Someone wrote in [personal profile] truepenny 2006-07-06 07:37 pm (UTC)

Re: Real Life?

No, I'm not knee-jerking, and I'm not alone in the observation.

"Let’s face it. Women do not get along that well in real life. Women are bitchy. They are competitive. They do not tend to LOVE one another on sight. Sure it happens. Every once in a blue moon, but the cold hard facts are that women, especially when you group them into a pack, do not all love one another and get along famously." Sharon Long, Romancing the Blog

Full post is here: http://www.romancingtheblog.com/blog/?p=671

I lived through high school, college, and office jobs. It wasn't that rare to see best friends stab each other in the back. It didn't happen all the time, but it wasn't rare. It was drama.

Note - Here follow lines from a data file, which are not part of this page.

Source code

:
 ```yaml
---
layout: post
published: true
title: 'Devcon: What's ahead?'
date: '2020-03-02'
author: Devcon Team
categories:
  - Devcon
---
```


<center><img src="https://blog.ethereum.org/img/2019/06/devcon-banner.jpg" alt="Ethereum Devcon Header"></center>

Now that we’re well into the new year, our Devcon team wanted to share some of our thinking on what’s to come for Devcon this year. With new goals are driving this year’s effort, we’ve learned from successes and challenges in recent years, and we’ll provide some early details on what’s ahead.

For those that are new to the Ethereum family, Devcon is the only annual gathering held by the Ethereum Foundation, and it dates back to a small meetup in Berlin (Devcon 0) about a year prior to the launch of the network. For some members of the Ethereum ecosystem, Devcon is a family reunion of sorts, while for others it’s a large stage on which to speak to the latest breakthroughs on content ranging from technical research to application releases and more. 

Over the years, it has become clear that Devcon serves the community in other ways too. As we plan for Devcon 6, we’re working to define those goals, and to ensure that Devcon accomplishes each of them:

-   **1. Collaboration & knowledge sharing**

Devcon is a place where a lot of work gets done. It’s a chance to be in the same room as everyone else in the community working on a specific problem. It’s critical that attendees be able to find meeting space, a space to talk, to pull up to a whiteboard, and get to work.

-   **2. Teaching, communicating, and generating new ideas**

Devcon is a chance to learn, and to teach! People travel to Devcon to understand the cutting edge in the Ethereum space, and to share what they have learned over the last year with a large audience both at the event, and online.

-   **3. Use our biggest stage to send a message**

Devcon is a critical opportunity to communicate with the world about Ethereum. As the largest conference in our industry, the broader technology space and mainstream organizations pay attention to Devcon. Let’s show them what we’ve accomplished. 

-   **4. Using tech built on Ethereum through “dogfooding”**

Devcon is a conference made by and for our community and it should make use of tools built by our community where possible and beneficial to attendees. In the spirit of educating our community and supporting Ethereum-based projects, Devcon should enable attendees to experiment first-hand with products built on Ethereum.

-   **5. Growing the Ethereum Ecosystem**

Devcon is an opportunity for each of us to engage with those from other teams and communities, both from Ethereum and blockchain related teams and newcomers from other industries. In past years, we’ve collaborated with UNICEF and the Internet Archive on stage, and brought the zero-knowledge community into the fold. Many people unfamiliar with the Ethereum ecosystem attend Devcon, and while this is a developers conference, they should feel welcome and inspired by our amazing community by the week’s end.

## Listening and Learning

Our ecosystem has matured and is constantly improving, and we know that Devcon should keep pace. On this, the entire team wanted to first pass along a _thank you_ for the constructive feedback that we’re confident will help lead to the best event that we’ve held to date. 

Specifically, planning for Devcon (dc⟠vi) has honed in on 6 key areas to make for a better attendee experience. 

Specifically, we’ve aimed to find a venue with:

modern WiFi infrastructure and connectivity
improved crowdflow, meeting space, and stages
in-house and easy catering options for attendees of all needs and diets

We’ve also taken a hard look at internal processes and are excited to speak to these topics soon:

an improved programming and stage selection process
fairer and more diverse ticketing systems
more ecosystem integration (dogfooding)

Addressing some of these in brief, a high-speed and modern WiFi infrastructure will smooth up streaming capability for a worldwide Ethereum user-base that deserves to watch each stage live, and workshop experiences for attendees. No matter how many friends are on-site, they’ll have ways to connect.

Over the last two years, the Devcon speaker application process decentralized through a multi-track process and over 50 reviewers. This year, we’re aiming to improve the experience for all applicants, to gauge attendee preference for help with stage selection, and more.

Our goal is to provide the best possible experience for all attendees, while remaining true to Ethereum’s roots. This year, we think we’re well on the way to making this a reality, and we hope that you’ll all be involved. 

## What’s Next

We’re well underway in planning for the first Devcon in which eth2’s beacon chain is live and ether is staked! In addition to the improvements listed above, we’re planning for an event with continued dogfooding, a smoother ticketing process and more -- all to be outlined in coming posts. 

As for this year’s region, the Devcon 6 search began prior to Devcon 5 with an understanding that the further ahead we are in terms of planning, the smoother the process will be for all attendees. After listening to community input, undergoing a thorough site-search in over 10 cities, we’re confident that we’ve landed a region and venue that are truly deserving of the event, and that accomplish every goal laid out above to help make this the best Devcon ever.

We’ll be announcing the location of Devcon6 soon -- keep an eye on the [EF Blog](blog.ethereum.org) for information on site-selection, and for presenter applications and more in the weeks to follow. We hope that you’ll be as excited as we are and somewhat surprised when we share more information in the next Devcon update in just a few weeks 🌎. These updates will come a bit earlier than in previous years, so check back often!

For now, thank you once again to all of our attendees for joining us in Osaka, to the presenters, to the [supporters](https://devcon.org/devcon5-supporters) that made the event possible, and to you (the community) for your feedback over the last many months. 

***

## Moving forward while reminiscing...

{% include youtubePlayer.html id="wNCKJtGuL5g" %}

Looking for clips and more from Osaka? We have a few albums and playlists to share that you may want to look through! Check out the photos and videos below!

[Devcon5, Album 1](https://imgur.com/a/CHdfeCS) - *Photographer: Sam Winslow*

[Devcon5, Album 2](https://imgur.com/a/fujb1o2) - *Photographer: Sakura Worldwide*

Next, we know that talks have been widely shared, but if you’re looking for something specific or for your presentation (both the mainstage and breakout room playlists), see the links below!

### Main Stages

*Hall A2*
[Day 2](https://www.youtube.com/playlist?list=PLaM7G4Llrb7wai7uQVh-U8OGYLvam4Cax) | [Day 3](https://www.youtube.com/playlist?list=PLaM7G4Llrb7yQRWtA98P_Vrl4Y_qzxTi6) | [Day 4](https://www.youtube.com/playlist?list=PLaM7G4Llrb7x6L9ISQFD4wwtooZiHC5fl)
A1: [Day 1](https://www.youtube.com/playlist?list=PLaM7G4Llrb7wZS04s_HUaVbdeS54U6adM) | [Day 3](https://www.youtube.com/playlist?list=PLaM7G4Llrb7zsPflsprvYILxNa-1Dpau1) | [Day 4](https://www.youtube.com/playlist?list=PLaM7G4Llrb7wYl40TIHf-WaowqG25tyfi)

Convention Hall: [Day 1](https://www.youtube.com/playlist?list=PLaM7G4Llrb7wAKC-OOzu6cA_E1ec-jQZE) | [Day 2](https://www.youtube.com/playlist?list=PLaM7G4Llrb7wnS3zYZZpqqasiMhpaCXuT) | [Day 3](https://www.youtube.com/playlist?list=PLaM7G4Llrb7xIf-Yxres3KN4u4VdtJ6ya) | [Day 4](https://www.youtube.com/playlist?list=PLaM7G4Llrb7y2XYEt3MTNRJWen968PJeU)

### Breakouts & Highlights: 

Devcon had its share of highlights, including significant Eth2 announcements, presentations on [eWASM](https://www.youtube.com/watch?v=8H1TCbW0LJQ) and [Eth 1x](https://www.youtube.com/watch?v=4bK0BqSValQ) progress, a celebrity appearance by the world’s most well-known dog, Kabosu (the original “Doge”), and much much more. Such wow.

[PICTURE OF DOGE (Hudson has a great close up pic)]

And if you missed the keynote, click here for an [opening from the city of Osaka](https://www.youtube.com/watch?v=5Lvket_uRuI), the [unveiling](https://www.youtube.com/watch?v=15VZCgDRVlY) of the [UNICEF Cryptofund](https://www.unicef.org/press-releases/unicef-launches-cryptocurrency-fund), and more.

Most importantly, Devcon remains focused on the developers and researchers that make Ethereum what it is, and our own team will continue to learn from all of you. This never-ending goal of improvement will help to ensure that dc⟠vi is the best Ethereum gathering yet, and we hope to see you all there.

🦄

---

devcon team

As to stereotyping, any time you lump large groups of people into a class together, you've participated in stereotyping. Is it a stereotype to say that men are competitive and women are social? Yes. Is it a stereotype to suggest that men are cooperative and women competitive? Yes. Is either stereotype wrong? Not always, but isn't that how many stereotypes get started?

Believe me, I didn't intend to offend. Nor was I hoping to inspire pity. But it strikes me that in your quest for redefining, or un-defining, gender roles there is a question you're not asking, or at least, not answering.

You said: "There's another sense in which this issue does matter--and matters a lot--a sense that Virginia Woolf was talking about way back when and that we (women writers in the Anglo-American tradition) still haven't really come to grips with. I write more men than women because it's easier, and it's easier because ...

"Well?

"It's easier because Anglo-American narrative traditions support and expect a male protagonist. It's easier because the things we make stories about are traditionally male things. It's easier because I imprinted on male protagonists as a child far more strongly than on female. (Little Women and Anne of Green Gables did not do it for me. Tom Sawyer did.) It's easier because I, as a reader and writer, am conditioned to think about male protagonists. Part of my mind, down near the trapdoor to the subconsious, still thinks that men are more "interesting" than women.

"For the record, this is complete and total bullshit."


You started to answer the question, then stopped yourself. The question is "Why?" Why is it easier for you to write a male narrator?

I return to my original quote from your post: "among the people I make up, a characteristic of men is that they will cooperate with the narrative. Women mostly won't. The female narrator of The Mirador was actually lying to me."

Why? Tell me I'm full of shit, that's fine. As long as you ask "Why?"